Then went Patrick to learn wisdom and piety in the south-east of Italy, unto bishop German, and he tarried with him for thirty years, learning the holy scripture, and fulfilling it in humble and lowly wise. And another thirty years was his age when he went to German. Thirty years was he learning, sixty preaching in Ireland.

He bade farewell to German, and German gave him his blessing, and a chief priest went with him to testify of him to Peter’s successor as to every grade, to wit, Segetius the priest was his name.

Thereafter Patrick went upon the Tyrrhene sea: it was there he met with the island. He saw the new house and a young married couple therein, and in the door of the house he beheld a withered old hag. ‘Who may the hag be?’ said Patrick, ‘She is a daughter’s daughter of mine,’ replied the young man, ‘and her mother is dead of decay.’ ‘What caused that?’ said Patrick. ‘Christ came to us when he was among men,’ said the youth, ‘and we made a feast for him. He blessed our dwelling and ourselves. Now the blessing did not visit our children, and unto us he foretold that thou wouldst come to us, and he left his staff with us to be given to thee.’ ‘I will not take it,’ said Patrick, ‘until he himself gives it to me.’
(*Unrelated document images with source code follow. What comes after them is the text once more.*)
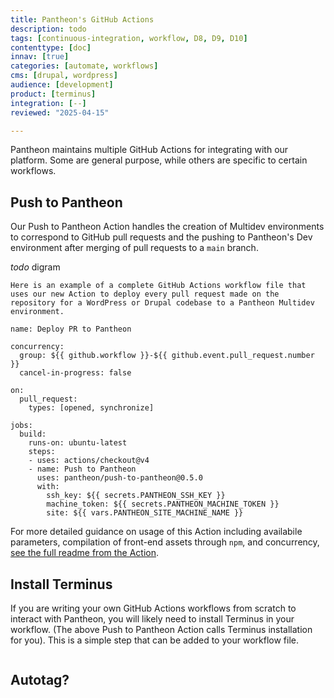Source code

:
 ```yaml
---
title: Pantheon's GitHub Actions
description: todo
tags: [continuous-integration, workflow, D8, D9, D10]
contenttype: [doc]
innav: [true]
categories: [automate, workflows]
cms: [drupal, wordpress]
audience: [development]
product: [terminus]
integration: [--]
reviewed: "2025-04-15"

---
```


Pantheon maintains multiple GitHub Actions for integrating with our platform.
Some are general purpose, while others are specific to certain workflows.


## Push to Pantheon

Our Push to Pantheon Action handles the creation of Multidev environments to correspond to GitHub pull requests and the pushing to Pantheon's Dev environment after merging of pull requests to a `main` branch.

_todo_ digram




```
Here is an example of a complete GitHub Actions workflow file that uses our new Action to deploy every pull request made on the repository for a WordPress or Drupal codebase to a Pantheon Multidev environment.

name: Deploy PR to Pantheon

concurrency:
  group: ${{ github.workflow }}-${{ github.event.pull_request.number }}
  cancel-in-progress: false

on:
  pull_request:
    types: [opened, synchronize]

jobs:
  build:
    runs-on: ubuntu-latest
    steps:
    - uses: actions/checkout@v4
    - name: Push to Pantheon
      uses: pantheon/push-to-pantheon@0.5.0
      with:
        ssh_key: ${{ secrets.PANTHEON_SSH_KEY }}
        machine_token: ${{ secrets.PANTHEON_MACHINE_TOKEN }}
        site: ${{ vars.PANTHEON_SITE_MACHINE_NAME }}

```

For more detailed guidance on usage of this Action including availabile parameters, compilation of front-end assets through `npm`, and concurrency, [see the full readme from the Action](https://github.com/stevector/push-to-pantheon).




## Install Terminus

If you are writing your own GitHub Actions workflows from scratch to interact with Pantheon, you will likely need to install Terminus in your workflow. (The above Push to Pantheon Action calls Terminus installation for you). This is a simple step that can be added to your workflow file.

```yaml


```

## Autotag?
Therafter he went to a certain chief bishop who conferred episcopal rank upon him. He afterwards fared to Rome, and found honour and reverence from the Romans and from the Abbot whose name was Celestinus.

He it was who had sent a man of his family to Ireland to sow belief and faith among the men of Ireland—Palladius was his name,—with twelve men, to preach to the Gael, for unto Peter’s successor belong the bettering of the whole of Europe, and the headship thereof. When Palladius arrived in the province of Leinster, Nathí, son of Garrchu, son of Fothad, son of Echaid Redhand, son of Mesincorb, withstood him and expelled him from thence.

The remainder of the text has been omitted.